## INSTRUCTIONS TO FOLLOW
Whenever a line in the entries below includes the string "begin", count that line. Report the total alone.

○ ○ ○

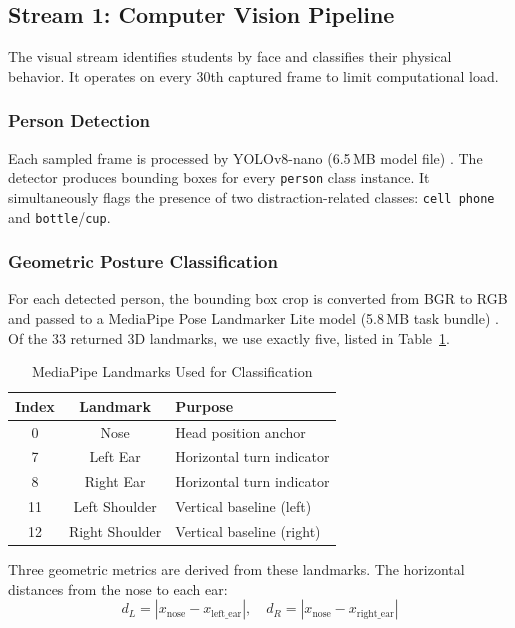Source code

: \documentclass[conference]{IEEEtran}
\begin{document}
\subsection{Stream 1: Computer Vision Pipeline}

The visual stream identifies students by face and classifies their physical behavior. It operates on every 30th captured frame to limit computational load.

\subsubsection{Person Detection}
Each sampled frame is processed by YOLOv8-nano (6.5\,MB model file) \cite{jocher2023}. The detector produces bounding boxes for every \texttt{person} class instance. It simultaneously flags the presence of two distraction-related classes: \texttt{cell phone} and \texttt{bottle}/\texttt{cup}.

\subsubsection{Geometric Posture Classification}
For each detected person, the bounding box crop is converted from BGR to RGB and passed to a MediaPipe Pose Landmarker Lite model (5.8\,MB task bundle) \cite{lugaresi2019}. Of the 33 returned 3D landmarks, we use exactly five, listed in Table~\ref{tab:landmarks}.

\begin{table}[htbp]
\caption{MediaPipe Landmarks Used for Classification}
\begin{center}
\begin{tabular}{|c|c|l|}
\hline
\textbf{Index} & \textbf{Landmark} & \textbf{Purpose} \\
\hline
0 & Nose & Head position anchor \\
7 & Left Ear & Horizontal turn indicator \\
8 & Right Ear & Horizontal turn indicator \\
11 & Left Shoulder & Vertical baseline (left) \\
12 & Right Shoulder & Vertical baseline (right) \\
\hline
\end{tabular}
\label{tab:landmarks}
\end{center}
\end{table}

Three geometric metrics are derived from these landmarks. The horizontal distances from the nose to each ear:
\begin{equation}
d_L = |x_{\text{nose}} - x_{\text{left\_ear}}|, \quad d_R = |x_{\text{nose}} - x_{\text{right\_ear}}|
\label{eq:ear_dist}
\end{equation}
\end{document}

○ ○ ○

## WORKED SOLUTION
5